Skretting global product manager Tonje Dueland. Photo: Skretting.

Feed manufacturer Skretting has branched out with a new range of probiotic products claimed to improve the quality of the water in which fish and shrimp are being farmed.

The AquaCare products have been launched in Egypt and Vietnam, with other countries to follow. Skretting said aquaculture producers in those regions and others faced a growing challenge in terms of access to safe, clean water.

“Before a fish or shrimp needs feed, it needs water,” said Skretting global product manager Tonje Dueland in a press release.

AquaCare Control is the first in a range of water improvement products from Skretting.
AquaCare Control is the first in a range of water improvement products from Skretting.

Better results

“Depending on the initial state of the water, improved water quality will not only enable farmers to achieve better animal welfare, but can also support them to improve results.

“The Skretting team and the AquaCare range aims to help fish and shrimp farmers everywhere. The safer we can make the industry today, the more we will safeguard its long-term future.”

Norway-based Skretting, owned by Dutch firm Nutreco, said the simple-to-use probiotic is designed to work preventatively, with the objective to load the water in pond farming systems with beneficial bacteria that prevent the same space from being occupied by potentially harmful bacteria.

Utilising ammonia

The bacteria also improve water quality by actively utilising ammonia which is known to be lethal for fish at high concentrations, and consequently reduce the need for water exchange.

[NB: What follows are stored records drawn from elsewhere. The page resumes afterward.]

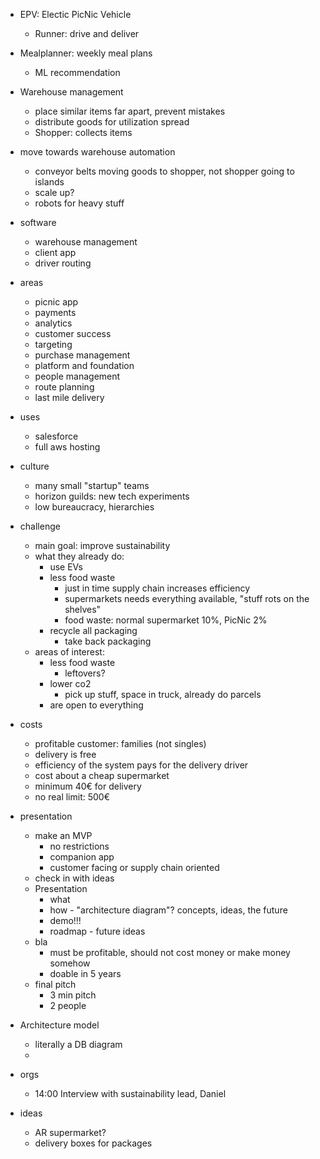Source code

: * EPV: Electic PicNic Vehicle
    * Runner: drive and deliver
* Mealplanner: weekly meal plans
    * ML recommendation
* Warehouse management
    * place similar items far apart, prevent mistakes
    * distribute goods for utilization spread
    * Shopper: collects items
* move towards warehouse automation
    * conveyor belts moving goods to shopper, not shopper going to islands
    * scale up?
    * robots for heavy stuff
* software
    * warehouse management
    * client app
    * driver routing
* areas
    * picnic app
    * payments
    * analytics
    * customer success
    * targeting
    * purchase management
    * platform and foundation
    * people management
    * route planning
    * last mile delivery
* uses
    * salesforce
    * full aws hosting
* culture
    * many small "startup" teams
    * horizon guilds: new tech experiments
    * low bureaucracy, hierarchies
* challenge
    * main goal: improve sustainability
    * what they already do:
        * use EVs
        * less food waste
            * just in time supply chain increases efficiency
            * supermarkets needs everything available, "stuff rots on the shelves"
            * food waste: normal supermarket 10%, PicNic 2%
        * recycle all packaging
            * take back packaging
    * areas of interest:
        * less food waste
            * leftovers?
        * lower co2
            * pick up stuff, space in truck, already do parcels
        * are open to everything
* costs
    * profitable customer: families (not singles)
    * delivery is free
    * efficiency of the system pays for the delivery driver
    * cost about a cheap supermarket
    * minimum 40€ for delivery
    * no real limit: 500€
* presentation
    * make an MVP
        * no restrictions
        * companion app
        * customer facing or supply chain oriented
    * check in with ideas
    * Presentation
        * what
        * how - "architecture diagram"? concepts, ideas, the future
        * demo!!!
        * roadmap - future ideas
    * bla
        * must be profitable, should not cost money or make money somehow
        * doable in 5 years
    * final pitch
        * 3 min pitch
        * 2 people
* Architecture model
    * literally a DB diagram
    *
* orgs
    * 14:00 Interview with sustainability lead, Daniel

* ideas
    * AR supermarket?
    * delivery boxes for packages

Organic material, faeces, and small amounts of uneaten feed that would otherwise end up as sludge are consumed by the bacteria, giving faster preparation of ponds for the following cycle.

Skretting said AquaCare’s launch has been particularly timely for the aquaculture industries of Egypt and Vietnam, which are largely based on the production of tilapia and shrimp, respectively. Egyptian farmers have been battling reduced water quality for a number of years. And in Vietnam an increasing number of Vietnamese shrimp growers are moving from low intensity farming towards “super-intensive” production, which requires optimal water quality to reduce the presence of potentially-harmful pathogens.

The company said that as well as improving biosecurity levels, the reduced water renewal rate and improved pond soil can reduce production costs.

AquaCare Control is the first in a range of new water quality improvement products for the whole aquaculture industry, said Skretting.